• WHAT YOU SHOULD DO: Return, exactly, the line that contains "GetEpisodeAirDateOk returns a" together with all lines after it to the end of the entries, and no further lines.

• DATA LISTING:

-- Opening Marker --

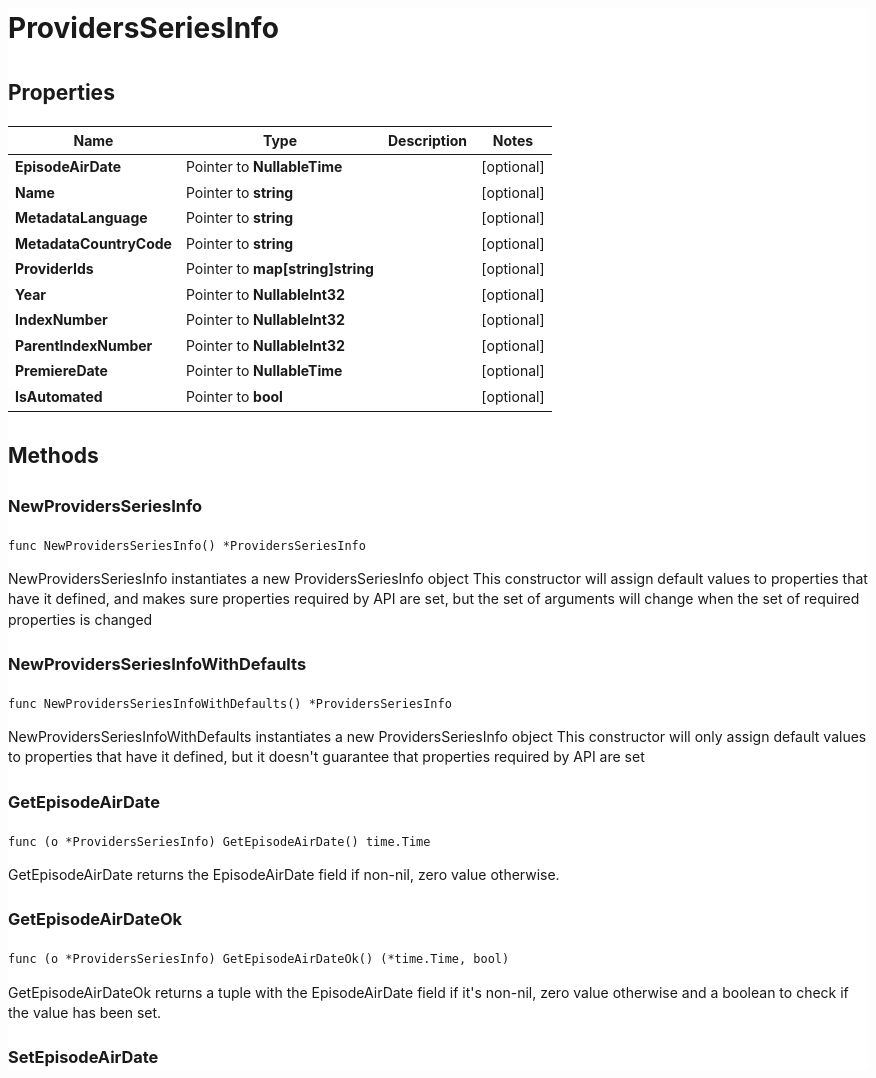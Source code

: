 # ProvidersSeriesInfo

## Properties

Name | Type | Description | Notes
------------ | ------------- | ------------- | -------------
**EpisodeAirDate** | Pointer to **NullableTime** |  | [optional] 
**Name** | Pointer to **string** |  | [optional] 
**MetadataLanguage** | Pointer to **string** |  | [optional] 
**MetadataCountryCode** | Pointer to **string** |  | [optional] 
**ProviderIds** | Pointer to **map[string]string** |  | [optional] 
**Year** | Pointer to **NullableInt32** |  | [optional] 
**IndexNumber** | Pointer to **NullableInt32** |  | [optional] 
**ParentIndexNumber** | Pointer to **NullableInt32** |  | [optional] 
**PremiereDate** | Pointer to **NullableTime** |  | [optional] 
**IsAutomated** | Pointer to **bool** |  | [optional] 

## Methods

### NewProvidersSeriesInfo

`func NewProvidersSeriesInfo() *ProvidersSeriesInfo`

NewProvidersSeriesInfo instantiates a new ProvidersSeriesInfo object
This constructor will assign default values to properties that have it defined,
and makes sure properties required by API are set, but the set of arguments
will change when the set of required properties is changed

### NewProvidersSeriesInfoWithDefaults

`func NewProvidersSeriesInfoWithDefaults() *ProvidersSeriesInfo`

NewProvidersSeriesInfoWithDefaults instantiates a new ProvidersSeriesInfo object
This constructor will only assign default values to properties that have it defined,
but it doesn't guarantee that properties required by API are set

### GetEpisodeAirDate

`func (o *ProvidersSeriesInfo) GetEpisodeAirDate() time.Time`

GetEpisodeAirDate returns the EpisodeAirDate field if non-nil, zero value otherwise.

### GetEpisodeAirDateOk

`func (o *ProvidersSeriesInfo) GetEpisodeAirDateOk() (*time.Time, bool)`

GetEpisodeAirDateOk returns a tuple with the EpisodeAirDate field if it's non-nil, zero value otherwise
and a boolean to check if the value has been set.

### SetEpisodeAirDate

-- Closing Marker --

• COMPLETED TASK:
GetEpisodeAirDateOk returns a tuple with the EpisodeAirDate field if it's non-nil, zero value otherwise
and a boolean to check if the value has been set.

### SetEpisodeAirDate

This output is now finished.